(RECORDS TO USE)
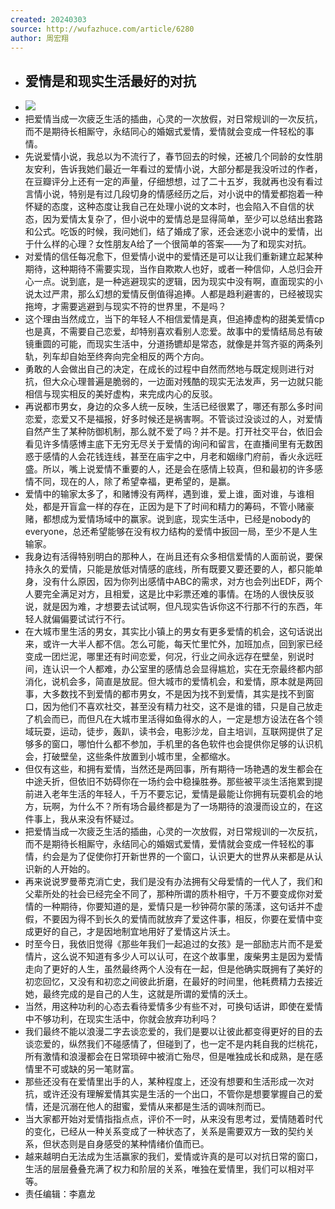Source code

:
 ```yaml
---
created: 20240303
source: http://wufazhuce.com/article/6280
author: 周宏翔
---
```

- ## 爱情是和现实生活最好的对抗
- ![](assets/2024/2799/Fl3sw0zrtOoAUg-yFTLZ2KXQjSiA.jpeg)
- 把爱情当成一次疲乏生活的插曲，心灵的一次放假，对日常规训的一次反抗，而不是期待长相厮守，永结同心的婚姻式爱情，爱情就会变成一件轻松的事情。
- 先说爱情小说，我总以为不流行了，春节回去的时候，还被几个同龄的女性朋友安利，告诉我她们最近一年看过的爱情小说，大部分都是我没听过的作者，在豆瓣评分上还有一定的声量，仔细想想，过了二十五岁，我就再也没有看过言情小说，特别是有过几段切身的情感经历之后，对小说中的情爱都抱着一种怀疑的态度，这种态度让我自己在处理小说的文本时，也会陷入不自信的状态，因为爱情太复杂了，但小说中的爱情总是显得简单，至少可以总结出套路和公式。吃饭的时候，我问她们，结了婚成了家，还会迷恋小说中的爱情，出于什么样的心理？女性朋友A给了一个很简单的答案——为了和现实对抗。
- 对爱情的信任每况愈下，但爱情小说中的爱情还是可以让我们重新建立起某种期待，这种期待不需要实现，当作自欺欺人也好，或者一种信仰，人总归会开心一点。说到底，是一种逃避现实的逻辑，因为现实中没有啊，直面现实的小说太过严肃，那么幻想的爱情反倒值得追捧。人都是趋利避害的，已经被现实拖垮，才需要逃避到与现实不符的世界里，不是吗？
- 这个理由当然成立，当下的年轻人不相信爱情是真，但追捧虚构的甜美爱情cp也是真，不需要自己恋爱，却特别喜欢看别人恋爱。故事中的爱情结局总有破镜重圆的可能，而现实生活中，分道扬镳却是常态，就像是并驾齐驱的两条列轨，列车却自始至终奔向完全相反的两个方向。
- 勇敢的人会做出自己的决定，在成长的过程中自然而然地与既定规则进行对抗，但大众心理普遍是脆弱的，一边面对残酷的现实无法发声，另一边就只能相信与现实相反的美好虚构，来完成内心的反驳。
- 再说都市男女，身边的众多人统一反映，生活已经很累了，哪还有那么多时间恋爱，恋爱又不是福报，好多时候还是祸害啊。不管谈过没谈过的人，对爱情自然产生了某种防御机制，那么就不爱了吗？并不是。打开社交平台，依旧会看见许多情感博主底下无穷无尽关于爱情的询问和留言，在直播间里有无数困惑于感情的人会花钱连线，甚至在庙宇之中，月老和姻缘门府前，香火永远旺盛。所以，嘴上说爱情不重要的人，还是会在感情上较真，但和最初的许多感情不同，现在的人，除了希望幸福，更希望的，是赢。
- 爱情中的输家太多了，和赌博没有两样，遇到谁，爱上谁，面对谁，与谁相处，都是开盲盒一样的存在，正因为是下了时间和精力的筹码，不管小赌豪赌，都想成为爱情场域中的赢家。说到底，现实生活中，已经是nobody的everyone，总还希望能够在没有权力结构的爱情中扳回一局，至少不是人生输家。
- 我身边有活得特别明白的那种人，在尚且还有众多相信爱情的人面前说，要保持永久的爱情，只能是放低对情感的底线，所有既要又要还要的人，都只能单身，没有什么原因，因为你列出感情中ABC的需求，对方也会列出EDF，两个人要完全满足对方，且相爱，这是比中彩票还难的事情。在场的人很快反驳说，就是因为难，才想要去试试啊，但凡现实告诉你这不行那不行的东西，年轻人就偏偏要试试行不行。
- 在大城市里生活的男女，其实比小镇上的男女有更多爱情的机会，这句话说出来，或许一大半人都不信。怎么可能，每天忙里忙外，加班加点，回到家已经变成一团烂泥，哪里还有时间恋爱，何况，行业之间永远存在壁垒，别说时间，连认识一个人都难，办公室里的感情总会显得尴尬，实在无奈最终都内部消化，说机会多，简直是放屁。但大城市的爱情机会，和爱情，原本就是两回事，大多数找不到爱情的都市男女，不是因为找不到爱情，其实是找不到窗口，因为他们不喜欢社交，甚至没有精力社交，这不是谁的错，只是自己放走了机会而已，而但凡在大城市里活得如鱼得水的人，一定是想方设法在各个领域玩耍，运动，徒步，轰趴，读书会，电影沙龙，自主培训，互联网提供了足够多的窗口，哪怕什么都不参加，手机里的各色软件也会提供你足够的认识机会，打破壁垒，这些条件放置到小城市里，全都缩水。
- 但仅有这些，和拥有爱情，当然还是两回事，所有期待一场艳遇的发生都会在中途夭折，但依旧不妨碍你在一场约会中稳操胜券。那些被平淡生活拖累到提前进入老年生活的年轻人，千万不要忘记，爱情是最能让你拥有玩耍机会的地方，玩啊，为什么不？所有场合最终都是为了一场期待的浪漫而设立的，在这件事上，我从来没有怀疑过。
- 把爱情当成一次疲乏生活的插曲，心灵的一次放假，对日常规训的一次反抗，而不是期待长相厮守，永结同心的婚姻式爱情，爱情就会变成一件轻松的事情，约会是为了促使你打开新世界的一个窗口，认识更大的世界从来都是从认识新的人开始的。
- 再来说说罗曼蒂克消亡史，我们是没有办法拥有父母爱情的一代人了，我们和父辈所处的社会已经完全不同了，那种所谓的质朴相守，千万不要变成你对爱情的一种期待，你要知道的是，爱情只是一秒钟荷尔蒙的荡漾，这句话并不虚假，不要因为得不到长久的爱情而就放弃了爱这件事，相反，你要在爱情中变成更好的自己，才是因地制宜地用好了爱情这片沃土。
- 时至今日，我依旧觉得《那些年我们一起追过的女孩》是一部励志片而不是爱情片，这么说不知道有多少人可以认可，在这个故事里，废柴男主是因为爱情走向了更好的人生，虽然最终两个人没有在一起，但是他确实既拥有了美好的初恋回忆，又没有和初恋之间彼此折磨，在最好的时间里，他耗费精力去接近她，最终完成的是自己的人生，这就是所谓的爱情的沃土。
- 当然，用这种功利的心态去看待爱情多少有些不对，可换句话讲，即使在爱情中不够功利，在现实生活中，你就会放弃功利吗？
- 我们最终不能以浪漫二字去谈恋爱的，我们是要以让彼此都变得更好的目的去谈恋爱的，纵然我们不碰感情了，但碰到了，也一定不是内耗自我的烂桃花，所有激情和浪漫都会在日常琐碎中被消亡殆尽，但是唯独成长和成熟，是在感情里不可或缺的另一笔财富。
- 那些还没有在爱情里出手的人，某种程度上，还没有想要和生活形成一次对抗，或许还没有理解爱情其实是生活的一个出口，不管你是想要掌握自己的爱情，还是沉溺在他人的甜蜜，爱情从来都是生活的调味剂而已。
- 当大家都开始对爱情指指点点，评价不一时，从来没有思考过，爱情随着时代的变化，已经从一种关系变成了一种状态了，关系是需要双方一致的契约关系，但状态则是自身感受的某种情绪价值而已。
- 越来越明白无法成为生活赢家的我们，爱情或许真的是可以对抗日常的窗口，生活的层层叠叠充满了权力和阶层的关系，唯独在爱情里，我们可以相对平等。
- 责任编辑：李嘉龙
(End RECORDS TO USE)
Each line above is to be transcribed exactly, though its pictures are not.

Source code

:
 ```yaml
---
created: 20240303
source: http://wufazhuce.com/article/6280
author: 周宏翔
---
```

- ## 爱情是和现实生活最好的对抗
- ![](assets/2024/2799/Fl3sw0zrtOoAUg-yFTLZ2KXQjSiA.jpeg)
- 把爱情当成一次疲乏生活的插曲，心灵的一次放假，对日常规训的一次反抗，而不是期待长相厮守，永结同心的婚姻式爱情，爱情就会变成一件轻松的事情。
- 先说爱情小说，我总以为不流行了，春节回去的时候，还被几个同龄的女性朋友安利，告诉我她们最近一年看过的爱情小说，大部分都是我没听过的作者，在豆瓣评分上还有一定的声量，仔细想想，过了二十五岁，我就再也没有看过言情小说，特别是有过几段切身的情感经历之后，对小说中的情爱都抱着一种怀疑的态度，这种态度让我自己在处理小说的文本时，也会陷入不自信的状态，因为爱情太复杂了，但小说中的爱情总是显得简单，至少可以总结出套路和公式。吃饭的时候，我问她们，结了婚成了家，还会迷恋小说中的爱情，出于什么样的心理？女性朋友A给了一个很简单的答案——为了和现实对抗。
- 对爱情的信任每况愈下，但爱情小说中的爱情还是可以让我们重新建立起某种期待，这种期待不需要实现，当作自欺欺人也好，或者一种信仰，人总归会开心一点。说到底，是一种逃避现实的逻辑，因为现实中没有啊，直面现实的小说太过严肃，那么幻想的爱情反倒值得追捧。人都是趋利避害的，已经被现实拖垮，才需要逃避到与现实不符的世界里，不是吗？
- 这个理由当然成立，当下的年轻人不相信爱情是真，但追捧虚构的甜美爱情cp也是真，不需要自己恋爱，却特别喜欢看别人恋爱。故事中的爱情结局总有破镜重圆的可能，而现实生活中，分道扬镳却是常态，就像是并驾齐驱的两条列轨，列车却自始至终奔向完全相反的两个方向。
- 勇敢的人会做出自己的决定，在成长的过程中自然而然地与既定规则进行对抗，但大众心理普遍是脆弱的，一边面对残酷的现实无法发声，另一边就只能相信与现实相反的美好虚构，来完成内心的反驳。
- 再说都市男女，身边的众多人统一反映，生活已经很累了，哪还有那么多时间恋爱，恋爱又不是福报，好多时候还是祸害啊。不管谈过没谈过的人，对爱情自然产生了某种防御机制，那么就不爱了吗？并不是。打开社交平台，依旧会看见许多情感博主底下无穷无尽关于爱情的询问和留言，在直播间里有无数困惑于感情的人会花钱连线，甚至在庙宇之中，月老和姻缘门府前，香火永远旺盛。所以，嘴上说爱情不重要的人，还是会在感情上较真，但和最初的许多感情不同，现在的人，除了希望幸福，更希望的，是赢。
- 爱情中的输家太多了，和赌博没有两样，遇到谁，爱上谁，面对谁，与谁相处，都是开盲盒一样的存在，正因为是下了时间和精力的筹码，不管小赌豪赌，都想成为爱情场域中的赢家。说到底，现实生活中，已经是nobody的everyone，总还希望能够在没有权力结构的爱情中扳回一局，至少不是人生输家。
- 我身边有活得特别明白的那种人，在尚且还有众多相信爱情的人面前说，要保持永久的爱情，只能是放低对情感的底线，所有既要又要还要的人，都只能单身，没有什么原因，因为你列出感情中ABC的需求，对方也会列出EDF，两个人要完全满足对方，且相爱，这是比中彩票还难的事情。在场的人很快反驳说，就是因为难，才想要去试试啊，但凡现实告诉你这不行那不行的东西，年轻人就偏偏要试试行不行。
- 在大城市里生活的男女，其实比小镇上的男女有更多爱情的机会，这句话说出来，或许一大半人都不信。怎么可能，每天忙里忙外，加班加点，回到家已经变成一团烂泥，哪里还有时间恋爱，何况，行业之间永远存在壁垒，别说时间，连认识一个人都难，办公室里的感情总会显得尴尬，实在无奈最终都内部消化，说机会多，简直是放屁。但大城市的爱情机会，和爱情，原本就是两回事，大多数找不到爱情的都市男女，不是因为找不到爱情，其实是找不到窗口，因为他们不喜欢社交，甚至没有精力社交，这不是谁的错，只是自己放走了机会而已，而但凡在大城市里活得如鱼得水的人，一定是想方设法在各个领域玩耍，运动，徒步，轰趴，读书会，电影沙龙，自主培训，互联网提供了足够多的窗口，哪怕什么都不参加，手机里的各色软件也会提供你足够的认识机会，打破壁垒，这些条件放置到小城市里，全都缩水。
- 但仅有这些，和拥有爱情，当然还是两回事，所有期待一场艳遇的发生都会在中途夭折，但依旧不妨碍你在一场约会中稳操胜券。那些被平淡生活拖累到提前进入老年生活的年轻人，千万不要忘记，爱情是最能让你拥有玩耍机会的地方，玩啊，为什么不？所有场合最终都是为了一场期待的浪漫而设立的，在这件事上，我从来没有怀疑过。
- 把爱情当成一次疲乏生活的插曲，心灵的一次放假，对日常规训的一次反抗，而不是期待长相厮守，永结同心的婚姻式爱情，爱情就会变成一件轻松的事情，约会是为了促使你打开新世界的一个窗口，认识更大的世界从来都是从认识新的人开始的。
- 再来说说罗曼蒂克消亡史，我们是没有办法拥有父母爱情的一代人了，我们和父辈所处的社会已经完全不同了，那种所谓的质朴相守，千万不要变成你对爱情的一种期待，你要知道的是，爱情只是一秒钟荷尔蒙的荡漾，这句话并不虚假，不要因为得不到长久的爱情而就放弃了爱这件事，相反，你要在爱情中变成更好的自己，才是因地制宜地用好了爱情这片沃土。
- 时至今日，我依旧觉得《那些年我们一起追过的女孩》是一部励志片而不是爱情片，这么说不知道有多少人可以认可，在这个故事里，废柴男主是因为爱情走向了更好的人生，虽然最终两个人没有在一起，但是他确实既拥有了美好的初恋回忆，又没有和初恋之间彼此折磨，在最好的时间里，他耗费精力去接近她，最终完成的是自己的人生，这就是所谓的爱情的沃土。
- 当然，用这种功利的心态去看待爱情多少有些不对，可换句话讲，即使在爱情中不够功利，在现实生活中，你就会放弃功利吗？
- 我们最终不能以浪漫二字去谈恋爱的，我们是要以让彼此都变得更好的目的去谈恋爱的，纵然我们不碰感情了，但碰到了，也一定不是内耗自我的烂桃花，所有激情和浪漫都会在日常琐碎中被消亡殆尽，但是唯独成长和成熟，是在感情里不可或缺的另一笔财富。
- 那些还没有在爱情里出手的人，某种程度上，还没有想要和生活形成一次对抗，或许还没有理解爱情其实是生活的一个出口，不管你是想要掌握自己的爱情，还是沉溺在他人的甜蜜，爱情从来都是生活的调味剂而已。
- 当大家都开始对爱情指指点点，评价不一时，从来没有思考过，爱情随着时代的变化，已经从一种关系变成了一种状态了，关系是需要双方一致的契约关系，但状态则是自身感受的某种情绪价值而已。
- 越来越明白无法成为生活赢家的我们，爱情或许真的是可以对抗日常的窗口，生活的层层叠叠充满了权力和阶层的关系，唯独在爱情里，我们可以相对平等。
- 责任编辑：李嘉龙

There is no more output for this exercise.